◆ **EXERCISE**:
Beginning at the line containing "Les autres ressources", output every line to the end of the data below exactly as it appears.

◆ **Plain-text document sources**:
# # # # #

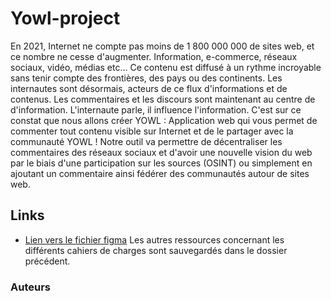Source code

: # Yowl-project

En 2021, Internet ne compte pas moins de 1 800 000 000 de sites web, et ce nombre ne cesse d'augmenter. Information, e-commerce, réseaux sociaux, vidéo, médias etc...
Ce contenu est diffusé à un rythme incroyable sans tenir compte des frontières, des pays ou des continents. Les internautes sont désormais, acteurs de ce flux d'informations et de contenus. Les commentaires et les discours sont maintenant au centre de d'information. L'internaute parle, il influence l'information. C'est sur ce constat que nous allons créer YOWL : Application web qui vous permet de commenter tout contenu visible sur Internet et de le partager avec la communauté YOWL !
Notre outil va permettre de décentraliser les commentaires des réseaux sociaux et d'avoir une nouvelle vision du web par le biais d'une participation sur les sources (OSINT) ou simplement en ajoutant un commentaire ainsi fédérer des communautés autour de sites web.


## Links
- [Lien vers le fichier figma](https://www.figma.com/design/CVucCYjgwugSNNm6OfEn3i/YOWL_Design_ECHO?node-id=7-2623&t=nC4Q31qonjRnxtKr-0)
Les autres ressources concernant les différents cahiers de charges sont sauvegardés dans le dossier précédent.


### Auteurs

# # # # #

◆ **OUTPUT OF THE EXERCISE**:
Les autres ressources concernant les différents cahiers de charges sont sauvegardés dans le dossier précédent.


### Auteurs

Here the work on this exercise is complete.